[Records excerpted from a collection]
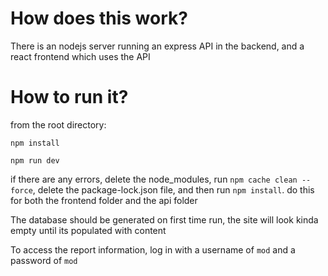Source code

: # How does this work?

There is an nodejs server running an express API in the backend, and a react frontend which uses the API

# How to run it?

from the root directory:

`npm install`

`npm run dev`

if there are any errors, delete the node_modules, run `npm cache clean --force`, delete the package-lock.json file, and then run `npm install`. do this for both the frontend folder and the api folder

The database should be generated on first time run, the site will look kinda empty until its populated with content

To access the report information, log in with a username of `mod` and a password of `mod`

INSTRUCTIONS FOR THE TASK -
Filter the records above for lines containing the word "with", and copy those lines.

ANSWER FOR THIS EXERCISE -
The database should be generated on first time run, the site will look kinda empty until its populated with content
To access the report information, log in with a username of `mod` and a password of `mod`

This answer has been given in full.